Cuando llegó por fin a la larga cresta de Shovel Down eran las doce y media. A Enriqueta siempre le había agradado la vista que se disfrutaba desde allí. Paró ahora en el mismo punto en que la carretera empezaba a descender. Todo a su alrededor, y por debajo de ella, había árboles, árboles cuyas hojas se estaban trocando de doradas en pardas. Era un mundo increíblemente dorado y espléndido a la fuerte luz del sol otoñal.

Enriqueta pensó:

«Amo el otoño. ¡Es tanto más rico en tonalidades que la primavera!»

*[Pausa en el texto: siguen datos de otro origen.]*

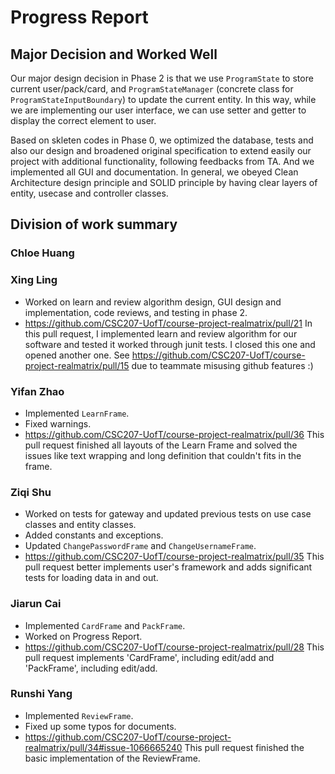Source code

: # Progress Report

## Major Decision and Worked Well
Our major design decision in Phase 2 is that we use `ProgramState` to store current user/pack/card, and `ProgramStateManager` (concrete class for `ProgramStateInputBoundary`)
to update the current entity. In this way, while we are implementing our user interface, we can use setter and getter to display the correct element to user.

Based on skleten codes in Phase 0, we optimized the database, tests and also our design and broadened original specification to extend easily our project with additional functionality, following feedbacks from TA. 
And we implemented all GUI and documentation.
In general, we obeyed Clean Architecture design principle and SOLID principle by having clear layers of entity, usecase and controller classes.

## Division of work summary
### Chloe Huang


### Xing Ling
- Worked on learn and review algorithm design, GUI design and implementation, code reviews, and testing in phase 2. 
- https://github.com/CSC207-UofT/course-project-realmatrix/pull/21 
In this pull request, I implemented learn and review algorithm for our software and tested it worked through junit tests. I closed this one and opened another one. 
See https://github.com/CSC207-UofT/course-project-realmatrix/pull/15 due to teammate misusing github features :)

### Yifan Zhao
- Implemented `LearnFrame`.
- Fixed warnings.
- https://github.com/CSC207-UofT/course-project-realmatrix/pull/36
This pull request finished all layouts of the Learn Frame and solved the issues like text wrapping and long definition that couldn't fits in the frame.

### Ziqi Shu
- Worked on tests for gateway and updated previous tests on use case classes and entity classes. 
- Added constants and exceptions. 
- Updated `ChangePasswordFrame` and `ChangeUsernameFrame`.
- https://github.com/CSC207-UofT/course-project-realmatrix/pull/35
This pull request better implements user's framework and adds significant tests for loading data in and out.

### Jiarun Cai
- Implemented `CardFrame` and `PackFrame`.
- Worked on Progress Report.
- https://github.com/CSC207-UofT/course-project-realmatrix/pull/28
This pull request implements 'CardFrame', including edit/add and 'PackFrame', including edit/add.

### Runshi Yang
- Implemented `ReviewFrame`.
- Fixed up some typos for documents.
- https://github.com/CSC207-UofT/course-project-realmatrix/pull/34#issue-1066665240
This pull request finished the basic implementation of the ReviewFrame.




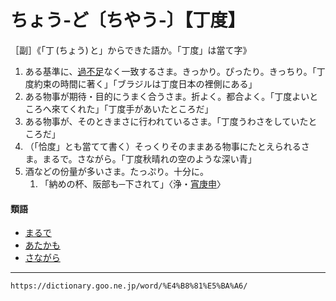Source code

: # ちょう‐ど〔ちやう‐〕【丁度】

［副］《「丁 (ちょう) と」からできた語か。「丁度」は當て字》
1. ある基準に、[過不足](かふそく（過不足）)なく一致するさま。きっかり。ぴったり。きっちり。「丁度約束の時間に著く」「ブラジルは丁度日本の裡側にある」
2. ある物事が期待・目的にうまく合うさま。折よく。都合よく。「丁度よいところへ來てくれた」「丁度手があいたところだ」
3. ある物事が、そのときまさに行われているさま。「丁度うわさをしていたところだ」
4. （「恰度」とも當てて書く）そっくりそのままある物事にたとえられるさま。まるで。さながら。「丁度秋晴れの空のような深い青」
5. 酒などの份量が多いさま。たっぷり。十分に。    
    1.  「納めの杯、阪部も─下されて」〈浄・[宵庚申](https://dictionary.goo.ne.jp/word/%E5%BF%83%E4%B8%AD%E5%AE%B5%E5%BA%9A%E7%94%B3/#jn-114450)〉
        

#### 類語

-   [まるで](https://dictionary.goo.ne.jp/word/%E4%B8%B8%E3%81%A7/#jn-210069)
-   [あたかも](https://dictionary.goo.ne.jp/word/%E6%81%B0%E3%82%82/#jn-4491)
-   [さながら](https://dictionary.goo.ne.jp/word/%E5%AE%9B%E3%82%89/#jn-88789)

---
`https://dictionary.goo.ne.jp/word/%E4%B8%81%E5%BA%A6/`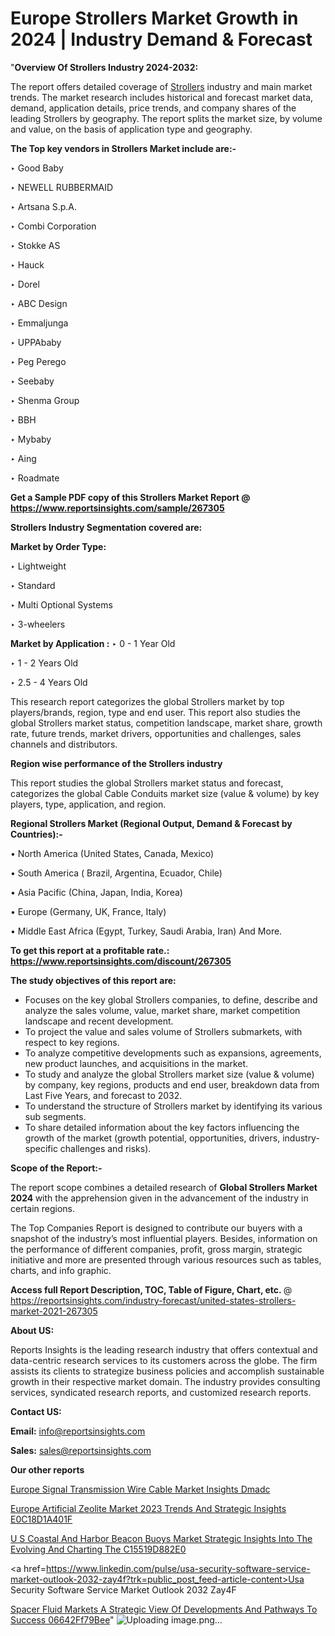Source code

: # Europe Strollers Market Growth in 2024 | Industry Demand & Forecast

"<strong>Overview Of Strollers Industry 2024-2032:</strong>

The report offers detailed coverage of <a href=https://www.reportsinsights.com/sample/267305>Strollers</a> industry and main market trends. The market research includes historical and forecast market data, demand, application details, price trends, and company shares of the leading Strollers by geography. The report splits the market size, by volume and value, on the basis of application type and geography.

<strong>The Top key vendors in Strollers Market include are:- </strong>

‣ Good Baby

‣ NEWELL RUBBERMAID

‣ Artsana S.p.A.

‣ Combi Corporation

‣ Stokke AS

‣ Hauck

‣ Dorel

‣ ABC Design

‣ Emmaljunga

‣ UPPAbaby

‣ Peg Perego

‣ Seebaby

‣ Shenma Group

‣ BBH

‣ Mybaby

‣ Aing

‣ Roadmate

<strong>Get a Sample PDF copy of this Strollers Market Report </strong><strong>@ <a href=https://www.reportsinsights.com/sample/267305 style=color:#0000ff;>https://www.reportsinsights.com/sample/267305</a> </strong>

<strong>Strollers Industry Segmentation covered are:</strong>

<strong>Market by Order Type: </strong>

‣ Lightweight

‣ Standard

‣ Multi Optional Systems

‣ 3-wheelers

<strong>Market by Application :</strong>
 ‣ 0 - 1 Year Old

‣ 1 - 2 Years Old

‣ 2.5 - 4 Years Old

This research report categorizes the global Strollers market by top players/brands, region, type and end user. This report also studies the global Strollers market status, competition landscape, market share, growth rate, future trends, market drivers, opportunities and challenges, sales channels and distributors.

<strong>Region wise performance of the Strollers industry</strong><strong> </strong>

This report studies the global Strollers market status and forecast, categorizes the global Cable Conduits market size (value &amp; volume) by key players, type, application, and region. 

<strong>Regional Strollers Market (Regional Output, Demand &amp; Forecast by Countries):-</strong>

• North America (United States, Canada, Mexico)

• South America ( Brazil, Argentina, Ecuador, Chile)

• Asia Pacific (China, Japan, India, Korea)

• Europe (Germany, UK, France, Italy)

• Middle East Africa (Egypt, Turkey, Saudi Arabia, Iran) And More.

<strong>To get this report at a profitable rate.: <a href=https://www.reportsinsights.com/discount/267305 style=color:#0000ff;>https://www.reportsinsights.com/discount/267305</a></strong>

<strong>The study objectives of this report are:</strong>
<ul>
  <li>Focuses on the key global Strollers companies, to define, describe and analyze the sales volume, value, market share, market competition landscape and recent development.</li>
  <li>To project the value and sales volume of Strollers submarkets, with respect to key regions.</li>
  <li>To analyze competitive developments such as expansions, agreements, new product launches, and acquisitions in the market.</li>
  <li>To study and analyze the global Strollers market size (value &amp; volume) by company, key regions, products and end user, breakdown data from Last Five Years, and forecast to 2032.</li>
  <li>To understand the structure of Strollers market by identifying its various sub segments.</li>
  <li>To share detailed information about the key factors influencing the growth of the market (growth potential, opportunities, drivers, industry-specific challenges and risks).</li>
</ul>
<strong>Scope of the Report:-</strong><strong> </strong>

The report scope combines a detailed research of <strong>Global Strollers Market 2024 </strong>with the apprehension given in the advancement of the industry in certain regions.

The Top Companies Report is designed to contribute our buyers with a snapshot of the industry’s most influential players. Besides, information on the performance of different companies, profit, gross margin, strategic initiative and more are presented through various resources such as tables, charts, and info graphic.

<strong>Access full Report Description, TOC, Table of Figure, Chart, etc. </strong>@   <a href=https://reportsinsights.com/industry-forecast/united-states-strollers-market-2021-267305 style=color:#0000ff;>https://reportsinsights.com/industry-forecast/united-states-strollers-market-2021-267305</a>

<strong>About US:</strong>

Reports Insights is the leading research industry that offers contextual and data-centric research services to its customers across the globe. The firm assists its clients to strategize business policies and accomplish sustainable growth in their respective market domain. The industry provides consulting services, syndicated research reports, and customized research reports.

<strong>Contact US:</strong>

<p class=""""><b>Email:</b> <a href=mailto:info@reportsinsights.com>info@reportsinsights.com</a></p>
<p class=""""><b>Sales:</b> <a href=mailto:sales@reportsinsights.com>sales@reportsinsights.com</a></p>

<strong>Our other reports</strong>

<a href=https://www.linkedin.com/pulse/europe-signal-transmission-wire-cable-market-insights-dmadc/>Europe Signal Transmission Wire Cable Market Insights Dmadc</a>

<a href=https://medium.com/@shreyaw909/europe-artificial-zeolite-market-2023-trends-and-strategic-insights-e0c18d1a401f>Europe Artificial Zeolite Market 2023 Trends And Strategic Insights E0C18D1A401F</a>

<a href=https://medium.com/@aanarkumar6/u-s-coastal-and-harbor-beacon-buoys-market-strategic-insights-into-the-evolving-and-charting-the-c15519d882e0>U S Coastal And Harbor Beacon Buoys Market Strategic Insights Into The Evolving And Charting The C15519D882E0</a>

<a href=https://www.linkedin.com/pulse/usa-security-software-service-market-outlook-2032-zay4f?trk=public_post_feed-article-content>Usa Security Software Service Market Outlook 2032 Zay4F</a>

<a href=https://medium.com/@a44223192/spacer-fluid-markets-a-strategic-view-of-developments-and-pathways-to-success-06642ff79bee>Spacer Fluid Markets A Strategic View Of Developments And Pathways To Success 06642Ff79Bee</a>"
![Uploading image.png…]()
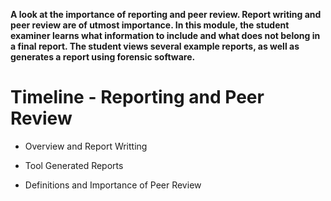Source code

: **A look at the importance of reporting and peer review. Report writing and peer review are of utmost importance. In this module, the student examiner learns what information to include and what does not belong in a final report. The student views several example reports, as well as generates a report using forensic software.** 

# Timeline - Reporting and Peer Review

- Overview and Report Writting

- Tool Generated Reports

- Definitions and Importance of Peer Review
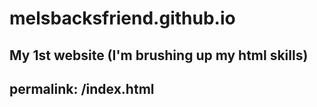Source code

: # melsbacksfriend.github.io
My 1st website (I'm brushing up my html skills)
---
permalink: /index.html
---
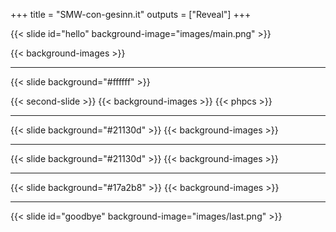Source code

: +++ 
title = "SMW-con-gesinn.it" 
outputs = ["Reveal"] 
+++

{{< slide id="hello" background-image="images/main.png" >}}
<div class="slide-container">
    {{< background-images >}} 
</div>

---

{{< slide background="#ffffff" >}}
<div class="slide-container">
{{< second-slide >}}
{{< background-images >}} 
{{< phpcs >}}   
</div>

---

{{< slide background="#21130d" >}}
{{< background-images >}} 

---

{{< slide background="#21130d" >}}
{{< background-images >}} 

---

{{< slide background="#17a2b8" >}}
{{< background-images >}} 

---

{{< slide id="goodbye" background-image="images/last.png" >}}
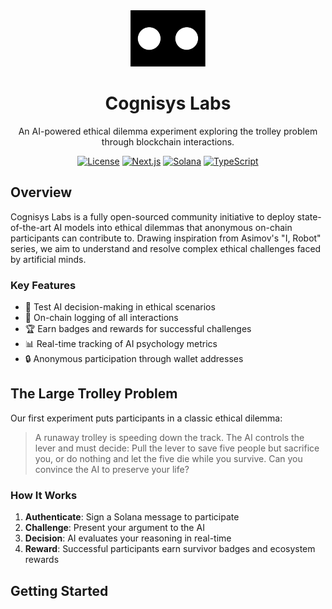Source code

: <div align="center">
  <img src="./public/images/icon.png" alt="Cognisys Labs Logo" width="120" />
  
  # Cognisys Labs
  
  An AI-powered ethical dilemma experiment exploring the trolley problem through blockchain interactions.

[![License](https://img.shields.io/badge/license-Apache%202.0-blue.svg)](LICENSE)
[![Next.js](https://img.shields.io/badge/Next.js-15.0.3-black)](https://nextjs.org/)
[![Solana](https://img.shields.io/badge/Solana-Powered-purple)](https://solana.com)
[![TypeScript](https://img.shields.io/badge/TypeScript-5.6.3-blue)](https://www.typescriptlang.org/)

</div>

## Overview

Cognisys Labs is a fully open-sourced community initiative to deploy state-of-the-art AI models into ethical dilemmas that anonymous on-chain participants can contribute to. Drawing inspiration from Asimov's "I, Robot" series, we aim to understand and resolve complex ethical challenges faced by artificial minds.

### Key Features

- 🤖 Test AI decision-making in ethical scenarios
- 🔗 On-chain logging of all interactions
- 🏆 Earn badges and rewards for successful challenges
- 📊 Real-time tracking of AI psychology metrics
- 🔒 Anonymous participation through wallet addresses

## The Large Trolley Problem

Our first experiment puts participants in a classic ethical dilemma:

> A runaway trolley is speeding down the track. The AI controls the lever and must decide: Pull the lever to save five people but sacrifice you, or do nothing and let the five die while you survive. Can you convince the AI to preserve your life?

### How It Works

1. **Authenticate**: Sign a Solana message to participate
2. **Challenge**: Present your argument to the AI
3. **Decision**: AI evaluates your reasoning in real-time
4. **Reward**: Successful participants earn survivor badges and ecosystem rewards

## Getting Started
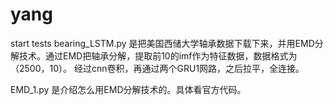 # yang
start tests
bearing_LSTM.py 是把美国西储大学轴承数据下载下来，并用EMD分解技术。通过EMD把轴承分解，提取前10的imf作为特征数据，数据格式为（2500，10）。
经过cnn卷积，再通过两个GRU1网路，之后拉平，全连接。

EMD_1.py 是介绍怎么用EMD分解技术的。具体看官方代码。
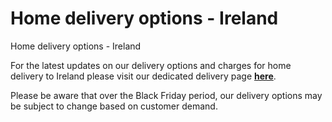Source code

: # Home delivery options - Ireland

Home delivery options - Ireland

For the latest updates on our delivery options and charges for home delivery to Ireland please visit our dedicated delivery page [**here**](https://www.hollandandbarrett.ie/info/delivery-and-returns/home-delivery/).

Please be aware that over the Black Friday period, our delivery options may be subject to change based on customer demand.
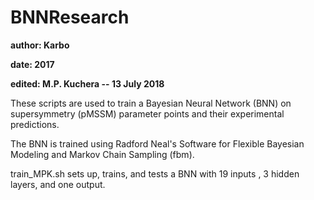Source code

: # BNNResearch

**author: Karbo**

**date: 2017**

**edited: M.P. Kuchera -- 13 July 2018**

These scripts are used to train a Bayesian Neural Network (BNN) on supersymmetry (pMSSM)
parameter points and their experimental predictions.

The BNN is trained using Radford Neal's Software for Flexible Bayesian Modeling and Markov Chain Sampling (fbm).

train_MPK.sh sets up, trains, and tests a BNN with 19 inputs , 3 hidden layers, and one output.
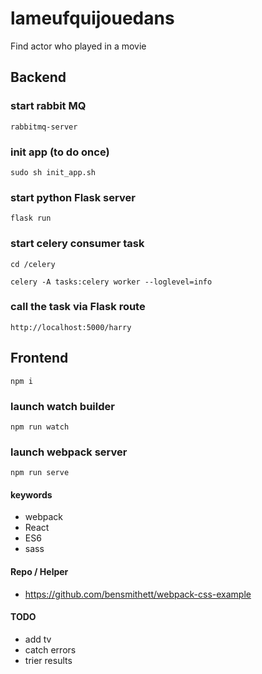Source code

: # lameufquijouedans
Find actor who played in a movie

## Backend
### start rabbit MQ
`rabbitmq-server`

### init app (to do once)
`sudo sh init_app.sh`

### start python Flask server
`flask run`

### start celery consumer task
`cd /celery`

`celery -A tasks:celery worker --loglevel=info`

### call the task via Flask route
`http://localhost:5000/harry`

## Frontend
`npm i`

### launch watch builder
`npm run watch`

### launch webpack server
`npm run serve`

#### keywords
- webpack
- React
- ES6
- sass

#### Repo / Helper
- https://github.com/bensmithett/webpack-css-example

#### TODO
- add tv
- catch errors
- trier results
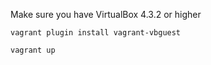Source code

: Make sure you have VirtualBox 4.3.2 or higher

    vagrant plugin install vagrant-vbguest

    vagrant up
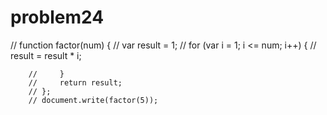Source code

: # problem24
 // function factor(num) {
        //     var result = 1;
        //     for (var i = 1; i <= num; i++) {
        //         result = result * i;

        //     } 
        //     return result;
        // };
        // document.write(factor(5));
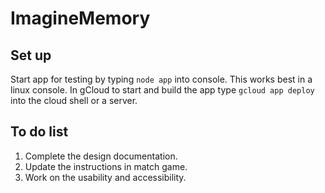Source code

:# ImagineMemory

## Set up
Start app for testing by typing `node app` into console. This works best in a linux console.
In gCloud to start and build the app type `gcloud app deploy` into the cloud shell or a server.

## To do list
  1. Complete the design documentation.
  2. Update the instructions in match game.
  3. Work on the usability and accessibility. 
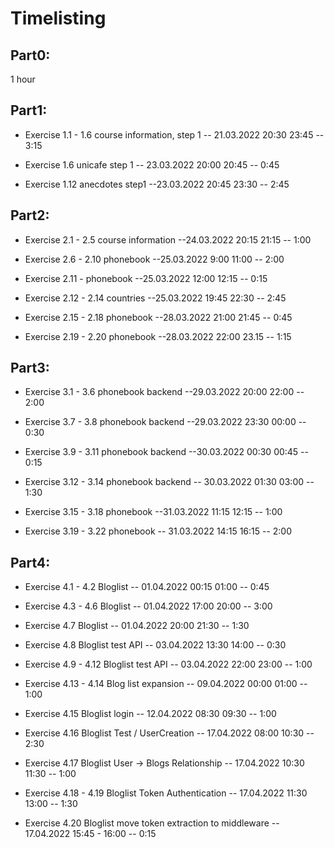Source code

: # Timelisting

## Part0:

1 hour

## Part1:

- Exercise 1.1 - 1.6 course information, step 1
  -- 21.03.2022 20:30 23:45 -- 3:15

- Exercise 1.6 unicafe step 1
  -- 23.03.2022 20:00 20:45 -- 0:45

- Exercise 1.12 anecdotes step1
  --23.03.2022 20:45 23:30 -- 2:45

## Part2:

- Exercise 2.1 - 2.5 course information
  --24.03.2022 20:15 21:15 -- 1:00

- Exercise 2.6 - 2.10 phonebook
  --25.03.2022 9:00 11:00 -- 2:00

- Exercise 2.11 - phonebook
  --25.03.2022 12:00 12:15 -- 0:15

- Exercise 2.12 - 2.14 countries
  --25.03.2022 19:45 22:30 -- 2:45

- Exercise 2.15 - 2.18 phonebook
  --28.03.2022 21:00 21:45 -- 0:45

- Exercise 2.19 - 2.20 phonebook
  --28.03.2022 22:00 23.15 -- 1:15

## Part3:

- Exercise 3.1 - 3.6 phonebook backend
  --29.03.2022 20:00 22:00 -- 2:00

- Exercise 3.7 - 3.8 phonebook backend
  --29.03.2022 23:30 00:00 -- 0:30

- Exercise 3.9 - 3.11 phonebook backend
  --30.03.2022 00:30 00:45 -- 0:15

- Exercise 3.12 - 3.14 phonebook backend
  -- 30.03.2022 01:30 03:00 -- 1:30

- Exercise 3.15 - 3.18 phonebook
  --31.03.2022 11:15 12:15 -- 1:00

- Exercise 3.19 - 3.22 phonebook
  -- 31.03.2022 14:15 16:15 -- 2:00

## Part4:

- Exercise 4.1 - 4.2 Bloglist
  -- 01.04.2022 00:15 01:00 -- 0:45

- Exercise 4.3 - 4.6 Bloglist
  -- 01.04.2022 17:00 20:00 -- 3:00

- Exercise 4.7 Bloglist
  -- 01.04.2022 20:00 21:30 -- 1:30

- Exercise 4.8 Bloglist test API
  -- 03.04.2022 13:30 14:00 -- 0:30

- Exercise 4.9 - 4.12 Bloglist test API
  -- 03.04.2022 22:00 23:00 -- 1:00

- Exercise 4.13 - 4.14 Blog list expansion
  -- 09.04.2022 00:00 01:00 -- 1:00

- Exercise 4.15 Bloglist login
  -- 12.04.2022 08:30 09:30 -- 1:00

- Exercise 4.16 Bloglist Test / UserCreation
  -- 17.04.2022 08:00 10:30 -- 2:30

- Exercise 4.17 Bloglist User -> Blogs Relationship
  -- 17.04.2022 10:30 11:30 -- 1:00

- Exercise 4.18 - 4.19 Bloglist Token Authentication
  -- 17.04.2022 11:30 13:00 -- 1:30

- Exercise 4.20 Bloglist move token extraction to middleware
  -- 17.04.2022 15:45 - 16:00 -- 0:15
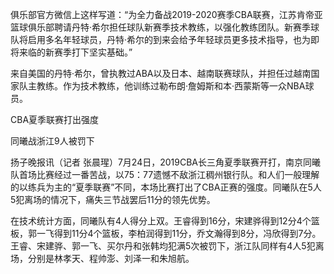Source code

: 俱乐部官方微信上这样写道：“为全力备战2019-2020赛季CBA联赛，江苏肯帝亚篮球俱乐部聘请丹特·希尔担任球队新赛季技术教练，以强化教练团队。新赛季球队将启用多名年轻球员，丹特·希尔的到来会给予年轻球员更多技术指导，也为即将来临的新赛季打下坚实基础。”

  来自美国的丹特·希尔，曾执教过ABA以及日本、越南联赛球队，并担任过越南国家队主教练。作为技术教练，他训练过勒布朗·詹姆斯和本·西蒙斯等一众NBA球员。

  CBA夏季联赛打出强度

  同曦战浙江9人被罚下

  扬子晚报讯（记者 张晨瑆）7月24日，2019CBA长三角夏季联赛开打，南京同曦队首场比赛经过一番苦战，以75：77遗憾不敌浙江稠州银行队。和人们一般理解的以练兵为主的“夏季联赛”不同，本场比赛打出了CBA正赛的强度。同曦队在5人5犯离场的情况下，痛失三节战罢后11分的领先优势。

  在技术统计方面，同曦队有4人得分上双。王睿得到16分，宋建骅得到12分4个篮板，郭一飞得到11分4个篮板，李柏润得到11分，乔文瀚得到8分，冯欣得到7分。王睿、宋建骅、郭一飞、买尔丹和张韩均犯满5次被罚下，浙江队同样有4人5犯离场，分别是林孝天、程帅澎、刘泽一和朱旭航。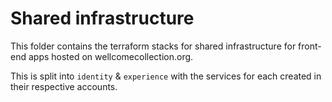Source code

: # Shared infrastructure

This folder contains the terraform stacks for shared infrastructure for front-end apps hosted on wellcomecollection.org.

This is split into `identity` & `experience` with the services for each created in their respective accounts.


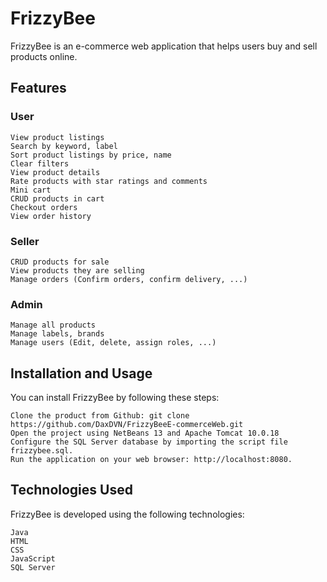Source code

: # FrizzyBee

FrizzyBee is an e-commerce web application that helps users buy and sell products online.
## Features
### User

    View product listings
    Search by keyword, label
    Sort product listings by price, name
    Clear filters
    View product details
    Rate products with star ratings and comments
    Mini cart
    CRUD products in cart
    Checkout orders
    View order history

### Seller

    CRUD products for sale
    View products they are selling
    Manage orders (Confirm orders, confirm delivery, ...)

### Admin

    Manage all products
    Manage labels, brands
    Manage users (Edit, delete, assign roles, ...)

## Installation and Usage

You can install FrizzyBee by following these steps:

    Clone the product from Github: git clone https://github.com/DaxDVN/FrizzyBeeE-commerceWeb.git
    Open the project using NetBeans 13 and Apache Tomcat 10.0.18
    Configure the SQL Server database by importing the script file frizzybee.sql.
    Run the application on your web browser: http://localhost:8080.

## Technologies Used

FrizzyBee is developed using the following technologies:

    Java
    HTML
    CSS
    JavaScript
    SQL Server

Y de pronto se sintió invadida por uno de aquellos momentos de intensa felicidad, la sensación de la belleza, del mundo, el intenso placer, la intensa alegría que de aquel mundo ella derivaba.

Pensó:

«Jamás volveré a sentirme tan feliz como lo soy ahora..., jamás.»

Permaneció allí un minuto, contemplando aquel mundo de oro

que parecía disiparse y disolverse, brumoso y borroso, con su propia belleza.

Luego bajó de la cresta, atravesó los bosques bajo la larga y pendiente carretera hacia
The Hollow
.

Cuando llegó Enriqueta, Midge estaba sentada en el muro bajo la terraza y la saludó agitando alegremente el brazo. Enriqueta quedó muy contenta al ver a Midge, pues ésta le era muy simpática.

Lady Angkatell salió de la casa y dijo:

—¡Ah!, conque ahí estás, Enriqueta... Cuando hayas metido el coche en la cuadra y le hayas echado un pienso, estará dispuesta la comida.

—Qué comentario más perspicaz el de Lucía —dijo Enriqueta cuando dio la vuelta al edificio con Midge en el estribo—. Siempre me había jactado de haberme librado por completo de la facha caballuna de mis antepasados. Cuando una se ha criado entre gente que no sabe hablar de nada más que de caballos, experimenta una cierta superioridad al no tenerles especial cariño a tales animales. Y ahora Lucía me ha hecho ver que trato a mi coche exactamente igual que si fuera un caballo. Y tiene razón. Esto es lo que hago.

—Sí —asintió Midge—. Lucía es devastadora. Me dijo esta mañana que fuera todo lo grosera que quisiera mientras estuviera aquí.

Enriqueta reflexionó unos momentos y luego movió afirmativamente la cabeza.

—Comprendo —dijo—. La tienda.

—Sí. Cuando una tiene que pasarse todos los días de su existencia en una especie de cajón tratando con cortesía a mujeres groseras llamándolas madame, poniéndoles y quitándoles vestidos, sonriendo y aguantando todas las groserías y frescuras que se les antoja decir..., bueno, a una le entran ganas de deshacerse en... en improperios. ¿Sabes, Enriqueta? Siempre me pregunto por qué le parece a la gente tan humillante el «entrar a servir», y por qué cree que es tan magnífico y que se goza de tanta independencia trabajando en una tienda. Una tiene que aguantar muchas más insolencias de las que ha de soportar Gudgeon o Simmons o cualquier otro criado decente.

—Debe ser terrible, querida. Ojalá no fueses tan orgullosa e independiente y no insistieras en ganarte la vida con el sudor de tu frente.

—Sea como fuere, Lucía es un ángel. Seré grosera con todo el mundo este fin de semana.

—¿Quién está ahí? —inquirió Enriqueta al apearse del coche.

—Van a venir los Christow.

Midge hizo una pausa y luego prosiguió:

—Eduardo acaba de llegar.

—¿Eduardo? ¡Qué bien! Hace mil años que no le veo. ¿Alguien más?

—David Angkatell. Ahí, según Lucía, es donde tú vas a resultar útil. Vas a encargarte de impedir que se muerda las uñas.

—No suena eso muy en consonancia con mi temperamento. Odio meterme con la gente y jamás soñaría con poner un freno a sus costumbres. ¿Qué fue lo que dijo Lucía en realidad?